Как выглядит пространство свободы в колонии

Рассказ адвоката Марии Эйсмонт об ИК-2, колонии Константина Котова и Алексея Навального

Соглядатай

В отдельный кабинет для свиданий осужденных с адвокатами в ИК-2 города Покрова мы с Костей Котовым попали со второго раза.

Константин Котов — гражданский активист, второй осужденный по так называемой «дадинской» статье 212. Уголовного кодекса за «неоднократное нарушение порядка организации либо проведения собрания, митинга, демонстрации, шествия или пикетирования», в случае Котова — за акции в поддержку Олега Сенцова, Азата Мифтахова, Ивана Голунова, против политических репрессий и за регистрацию независимых кандидатов в депутаты Мосгордумы 10 августа 2019 года.

Был осужден на четыре года колонии общего режима вопреки позиции Конституционного суда по делу Ильдара Дадина, который постановил, что уголовная ответственность за неоднократные нарушения законодательства о митингах может наступать только если своими действиями митингующий причинил вред здоровью или имуществу граждан, общественной безопасности и пр. — чего в случае Котова не было.

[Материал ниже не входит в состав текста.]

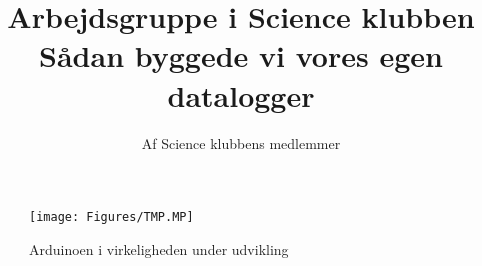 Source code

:\title{
    Arbejdsgruppe i Science klubben\\ 
    Sådan byggede vi vores egen datalogger\\
}

\author{Af Science klubbens medlemmer}
\maketitle

\begin{figure}[!h]
	\centering
	\texttt{[image: Figures/TMP.MP]}
	\caption{Arduinoen i virkeligheden under udvikling}
\end{figure}

\thispagestyle{empty}
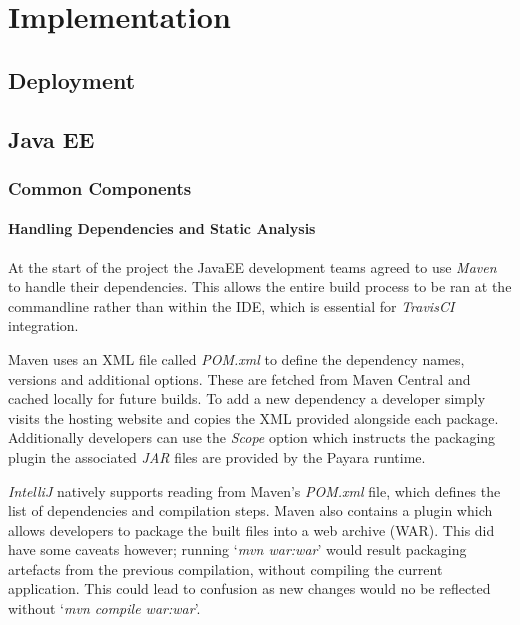 \chapter{Implementation}

\section{Deployment}

\section{Java EE}
    \subsection{Common Components}
        \subsubsection{Handling Dependencies and Static Analysis}
        \par
        At the start of the project the JavaEE development teams agreed to use \textit{Maven}\cite{Maven} to handle their dependencies. This allows the entire build process to be ran at the commandline rather than within the IDE, which is essential for \textit{TravisCI} integration.

        \par
        Maven uses an XML file called \textit{POM.xml} to define the dependency names, versions and additional options. These are fetched from Maven Central and cached locally for future builds. To add a new dependency a developer simply visits the hosting website and copies the XML provided alongside each package. Additionally developers can use the \textit{Scope} option which instructs the packaging plugin the associated \textit{JAR} files are provided by the Payara runtime.
        
        \par
        \textit{IntelliJ} natively supports reading from Maven's \textit{POM.xml} file, which defines the list of dependencies and compilation steps. Maven also contains a plugin which allows developers to package the built files into a web archive (WAR). This did have some caveats however; running 
        `\textit{mvn war:war}' would result packaging artefacts from the previous compilation, without compiling the current application. This could lead to confusion as new changes would no be reflected without `\textit{mvn compile war:war}'.

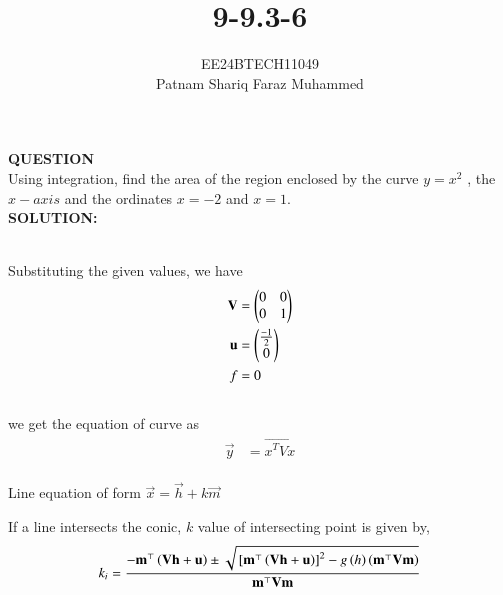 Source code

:\documentclass[journal]{IEEEtran}
\numberwithin{equation}{enumi}
\numberwithin{figure}{enumi}
\begin{document}


\title{9-9.3-6}
\author{EE24BTECH11049 \\ Patnam Shariq Faraz Muhammed}

{\let\newpage\relax\maketitle}

\textbf{QUESTION} \\
    Using integration, find the area of the region enclosed by the curve $y = x^2$ , the $x-axis$ and the ordinates $x = - 2$ and $x = 1$.\\
\textbf{SOLUTION:} \\
    \begin{table}[h!]    
      \centering
      
      \label{table: 9-9.3-6}
    \end{table}\\

    Substituting the given values, we have \\
\begin{align}
	\mathbf{V} &= \begin{pmatrix} 0 & 0 \\ 0 & 1 \end{pmatrix} \\
	\mathbf{u} &= \begin{pmatrix} \frac{-1}{2} \\ 0 \end{pmatrix} \\
	f &= 0 
\end{align}\\

we get the equation of curve as \\
\begin{align}
	\vec{y} &= \vec{x^TVx}
\end{align}\\

Line equation of form $\vec{x}=\vec{h}+k\vec{m}$

If a line intersects the conic, $k$ value of intersecting point is given by,
\begin{align}
	k_i=\frac{-\mathbf{m}^{\top}\left(\mathbf{Vh}+\mathbf{u}\right)\pm\sqrt{{}\left[\mathbf{m}^{\top}\left(\mathbf{Vh}+\mathbf{u}\right)\right]^2-g\left(h\right)\left(\mathbf{m}^{\top}\mathbf{Vm}\right)}}{\mathbf{m}^{\top}\mathbf{Vm}}
\end{align}
\end{document}
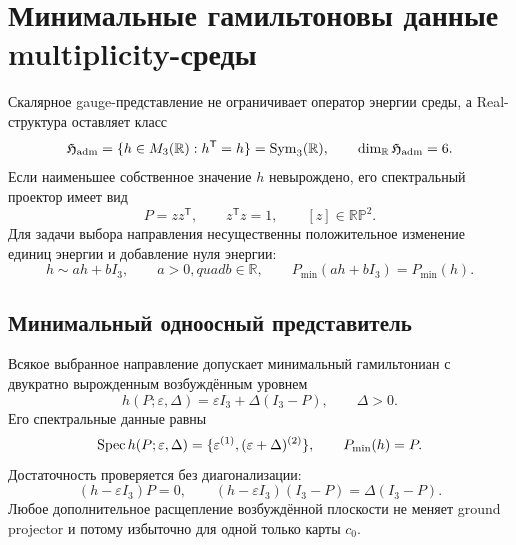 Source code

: \chapter{Минимальные гамильтоновы данные multiplicity-среды}
\label{ch:v8-baryon-c0-multiplicity-environment-hamiltonian-minimal-data-gate}

Скалярное gauge-представление не ограничивает оператор энергии среды, а
Real-структура оставляет класс
\begin{equation}
 \mathfrak H_{\rm adm}
 =\{h\in M_3(\mathbb R):h^{\mathsf T}=h\}
 =\operatorname{Sym}_3(\mathbb R),
 \qquad \dim_{\mathbb R}\mathfrak H_{\rm adm}=6.
 \label{eq:v8-baryon-c0-admissible-environment-hamiltonians}
\end{equation}
Если наименьшее собственное значение $h$ невырождено, его спектральный
проектор имеет вид
\begin{equation}
 P=zz^{\mathsf T},
 \qquad z^{\mathsf T}z=1,
 \qquad [z]\in\mathbb{RP}^2.
 \label{eq:v8-baryon-c0-hamiltonian-ground-projector}
\end{equation}
Для задачи выбора направления несущественны положительное изменение
единиц энергии и добавление нуля энергии:
\begin{equation}
 h\sim ah+bI_3,
 \qquad a>0,quad b\in\mathbb R,
 \qquad P_{\min}(ah+bI_3)=P_{\min}(h).
 \label{eq:v8-baryon-c0-ground-projector-affine-equivalence}
\end{equation}

\section{Минимальный одноосный представитель}

Всякое выбранное направление допускает минимальный гамильтониан с
двукратно вырожденным возбуждённым уровнем
\begin{equation}
 h(P;\varepsilon,\Delta)
 =\varepsilon I_3+\Delta(I_3-P),
 \qquad \Delta>0.
 \label{eq:v8-baryon-c0-minimal-axial-environment-hamiltonian}
\end{equation}
Его спектральные данные равны
\begin{equation}
 \Spec h(P;\varepsilon,\Delta)
 =\{\varepsilon^{(1)},(\varepsilon+\Delta)^{(2)}\},
 \qquad P_{\min}(h)=P.
 \label{eq:v8-baryon-c0-minimal-axial-hamiltonian-spectrum}
\end{equation}
Достаточность проверяется без диагонализации:
\begin{equation}
 (h-\varepsilon I_3)P=0,
 \qquad
 (h-\varepsilon I_3)(I_3-P)=\Delta(I_3-P).
 \label{eq:v8-baryon-c0-axial-hamiltonian-projector-identities}
\end{equation}
Любое дополнительное расщепление возбуждённой плоскости не меняет ground
projector и потому избыточно для одной только карты $c_0$.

Отбывал срок в ИК-2 города Покрова Владимирской области. В январе 2020 года Конституционный суд постановил пересмотреть дело Котова, в апреле 2020 года Мосгорсуд сократил срок лишения свободы Котову до одного года шести месяцев колонии. За 9 дней до окончания срока Петушинский райсуд отказался выпустить Котова по УДО. Константин Котов вышел на свободу по отбытию срока наказания в декабре 2020 года.

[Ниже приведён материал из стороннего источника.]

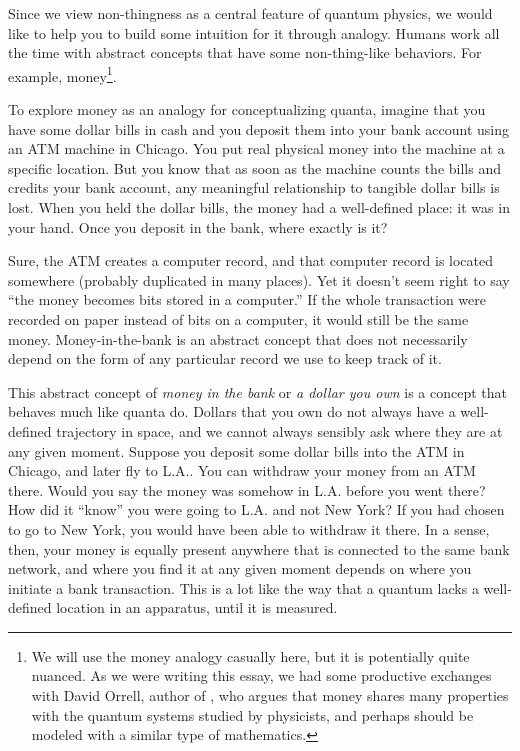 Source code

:\documentclass[onecolumn,preprintnumbers,amsmath,amssymbn,reprint,nofootinbib,superscriptaddress]{revtex4}    %
\begin{document}
Since we view non-thingness as a central feature of quantum physics, we would like to help you to build some intuition for it through analogy.  Humans work all the time with abstract concepts that have some non-thing-like behaviors. For example, money\footnote{We will use the money analogy casually here, but it is potentially quite nuanced. As we were writing this essay, we had some productive exchanges with David Orrell, author of \cite{orrell}, who argues that money shares many properties with the quantum systems studied by physicists, and perhaps should be modeled with a similar type of mathematics.}.

To explore money as an analogy for conceptualizing quanta, imagine that you have some dollar bills in cash and you deposit them into your bank account using an ATM machine in Chicago.  You put real physical money into the machine at a specific location.  But you know that as soon as the machine counts the bills and credits your bank account, any meaningful relationship to tangible dollar bills is lost.  When you held the dollar bills, the money had a well-defined place:  it was in your hand.  Once you deposit in the bank, where exactly is it?

Sure, the ATM creates a computer record, and that computer record is located somewhere (probably duplicated in many places).  Yet it doesn't seem right to say ``the money becomes bits stored in a computer.''  If the whole transaction were recorded on paper instead of bits on a computer, it would still be the same money.  Money-in-the-bank is an abstract concept that does not necessarily depend on the form of any particular record we use to keep track of it.  

This abstract concept of {\em money in the bank} or {\em a dollar you own} is a concept that behaves much like quanta do.  Dollars that you own do not always have a well-defined trajectory in space, and we cannot always sensibly ask where they are at any given moment.  Suppose you deposit some dollar bills into the ATM in Chicago, and later fly to L.A..  You can withdraw your money from an ATM there.  Would you say the money was somehow in L.A. before you went there?  How did it ``know'' you were going to L.A. and not New York?  If you had chosen to go to New York, you would have been able to withdraw it there.  In a sense, then, your money is equally present anywhere that is connected to the same bank network, and where you find it at any given moment depends on where you initiate a bank transaction.  This is a lot like the way that a quantum lacks a well-defined location in an apparatus, until it is measured.  
\end{document}
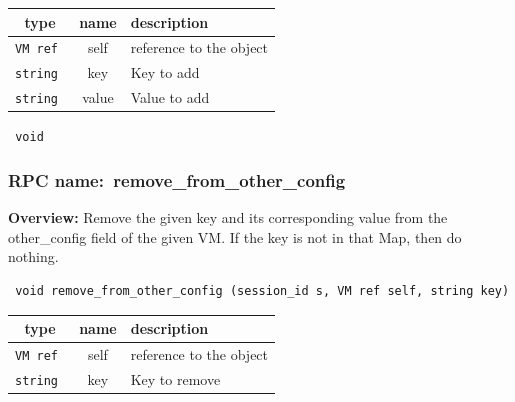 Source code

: 
 
\vspace{0.3cm}
\begin{tabular}{|c|c|p{7cm}|}
 \hline
{\bf type} & {\bf name} & {\bf description} \\ \hline
{\tt VM ref } & self & reference to the object \\ \hline 

{\tt string } & key & Key to add \\ \hline 

{\tt string } & value & Value to add \\ \hline 

\end{tabular}

\vspace{0.3cm}

{\tt 
void
}



\vspace{0.3cm}
\vspace{0.3cm}
\vspace{0.3cm}
\subsubsection{RPC name:~remove\_from\_other\_config}

{\bf Overview:} 
Remove the given key and its corresponding value from the other\_config
field of the given VM.  If the key is not in that Map, then do nothing.

\begin{verbatim} void remove_from_other_config (session_id s, VM ref self, string key)\end{verbatim}



 
\vspace{0.3cm}
\begin{tabular}{|c|c|p{7cm}|}
 \hline
{\bf type} & {\bf name} & {\bf description} \\ \hline
{\tt VM ref } & self & reference to the object \\ \hline 

{\tt string } & key & Key to remove \\ \hline 

\end{tabular}

\vspace{0.3cm}

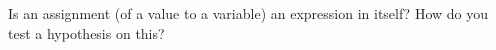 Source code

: Is an assignment (of a value to a variable) an expression in itself? How do you test a hypothesis on this?
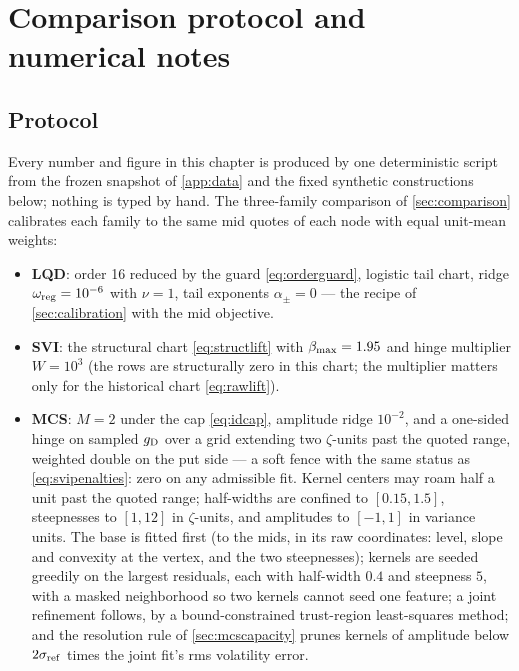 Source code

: \section{Comparison protocol and numerical notes}
\label{app:protocol}

\subsection*{Protocol}

Every number and figure in this chapter is produced by one
deterministic script from the frozen snapshot of \cref{app:data} and
the fixed synthetic constructions below; nothing is typed by hand.  The
three-family comparison of \cref{sec:comparison} calibrates each family
to the same mid quotes of each node with equal unit-mean weights:

\begin{itemize}
\item \textbf{LQD}: order 16 reduced by the guard \eqref{eq:orderguard},
logistic tail chart, ridge $\omega_{\rm reg}=10^{-6}$ with $\nu=1$,
tail exponents $\alpha_\pm=0$ --- the recipe
of \cref{sec:calibration} with the mid objective.
\item \textbf{SVI}: the structural chart \eqref{eq:structlift} with
$\beta_{\max}=\MacSviBetaMax$ and hinge multiplier $W=10^{3}$ (the rows
are structurally zero in this chart; the multiplier matters only for
the historical chart \eqref{eq:rawlift}).
\item \textbf{MCS}: $M=2$ under the cap \eqref{eq:idcap}, amplitude
ridge $10^{-2}$, and a one-sided hinge on sampled $g_{\rm D}$ over a
grid extending two $\zeta$-units past the quoted range, weighted double
on the put side --- a soft fence with the same status as
\eqref{eq:svipenalties}: zero on any admissible fit.  Kernel centers
may roam half a unit past the quoted range; half-widths are confined to
$[0.15,1.5]$, steepnesses to $[1,12]$ in $\zeta$-units, and amplitudes
to $[-1,1]$ in variance units.  The base is
fitted first (to the mids, in its raw coordinates: level, slope and
convexity at the vertex, and the two steepnesses); kernels are seeded
greedily on the largest residuals, each with half-width $0.4$ and
steepness $5$, with a masked neighborhood so two kernels cannot seed
one feature; a joint refinement follows, by a bound-constrained
trust-region least-squares method; and the resolution rule of
\cref{sec:mcscapacity} prunes kernels of amplitude below
$2\sigma_{\rm ref}$ times the joint fit's rms volatility error.
\end{itemize}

Первая наша встреча прошла в комнате для свиданий с родственниками, в присутствии соглядатая — человека в тюремной одежде с хмурым и одновременно наглым взглядом, выдающим в нем приближенного к начальству. Соглядатай сидел в соседней кабинке, как будто ожидая своих родных, но за все время нашего свидания к нему так никто и не пришел. Костя знаками показал мне, что этот человек — на самом деле по его душу. Мог бы и не показывать: это было очевидно.

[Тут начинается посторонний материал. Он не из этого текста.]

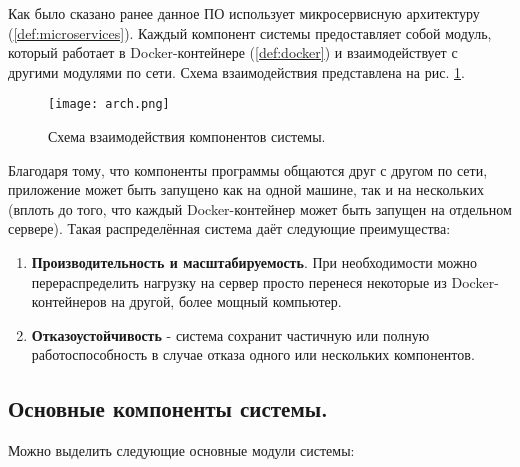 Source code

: Как было сказано ранее данное ПО использует микросервисную архитектуру (\ref{def:microservices}). Каждый компонент системы
предоставляет собой модуль, который работает в Docker-контейнере (\ref{def:docker}) и взаимодействует с другими модулями
по сети. Схема взаимодействия представлена на рис. \ref{fig:arch}.

\begin{figure}[h]
    \centering
    \texttt{[image: arch.png]}
    \caption{Схема взаимодействия компонентов системы.}
    \label{fig:arch}
\end{figure}

\noindent Благодаря тому, что компоненты программы общаются друг с другом по сети, приложение может быть запущено как
на одной машине, так и на нескольких (вплоть до того, что каждый Docker-контейнер может быть запущен на отдельном сервере).
Такая распределённая система даёт следующие преимущества:
\begin{enumerate}
    \item \textbf{Производительность и масштабируемость}. При необходимости можно перераспределить нагрузку на сервер
    просто перенеся некоторые из Docker-контейнеров на другой, более мощный компьютер.
    \item \textbf{Отказоустойчивость} - система сохранит частичную или полную работоспособность в случае отказа одного
    или нескольких компонентов.
\end{enumerate}

\subsection{Основные компоненты системы.}

Можно выделить следующие основные модули системы:


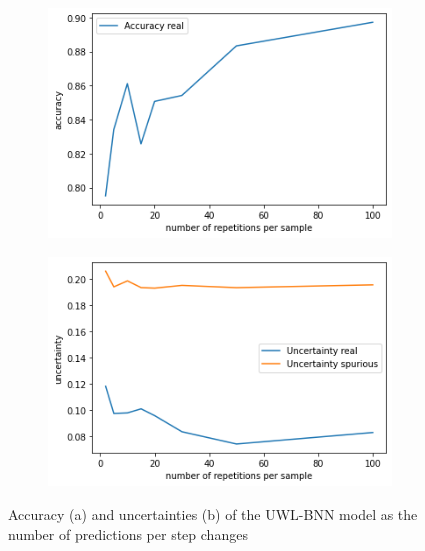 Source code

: \documentclass[11pt,twoside,a4paper]{article}
\begin{document}
\begin{figure}[!t]
    \centering
    \begin{subfigure}{0.49\textwidth}
	\includegraphics[width=\linewidth]{images/accuracy_preds.png}
        \caption{}
    \end{subfigure}
    \begin{subfigure}{0.49\textwidth}
	\includegraphics[width=\linewidth]{images/uc_preds.png}
        \caption{}
    \end{subfigure}
    \caption{Accuracy (a) and uncertainties (b) of the UWL-BNN model as the number of predictions per step changes}
    \label{fig:n_predictions}
\end{figure}
\end{document}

Эту нашу первую встречу мне будет сложно забыть, и если со временем из моей памяти будут постепенно улетучиваться все воспоминания, связанные с покровской ИК-2, воспоминание об этом дне улетучится последним.

Это было 30 ноября 2019 года, к тому времени Костя провел на новом месте меньше суток, но передо мной был уже совершенно другой человек. Дело даже не в том, что он был наголо обрит и что на нем была черная бесформенная тюремная роба размера на четыре больше нужного. Дело было в том, что он все время смотрел в пол, а в единственный раз, когда он поднял глаза, мне показалось, что в них были слезы.

— Тебя бьют? — спросила я строго.

— Нет, — ответил он.

— Точно?

Он уверенно кивнул.

— А других при тебе?

— Я не видел, чтобы кого-то били, — ответил Костя и после некоторой паузы добавил: — Впрочем, я не так много вижу, нам же запрещено смотреть по сторонам.

— А куда вы должны смотреть?

—В пол. В землю. В общем, вниз.

Меня бесило, что мы встречаемся не в отдельном кабинете, как нам положено, а в кабинке для свиданий с родственниками, в присутствии соглядатая, бесило, что Костя не поднимает глаз, но больше всего бесило, что он как будто не пытается этому противостоять. За две минуты до нашей встречи ко мне подошел один из оперативников и попытался вручить бумагу, на которой почерком Кости было написано заявление на предоставление ему свидания с адвокатом (не конфиденциального!), при этом Костя просил, чтобы у адвоката, то есть меня, при себе не было мобильного телефона.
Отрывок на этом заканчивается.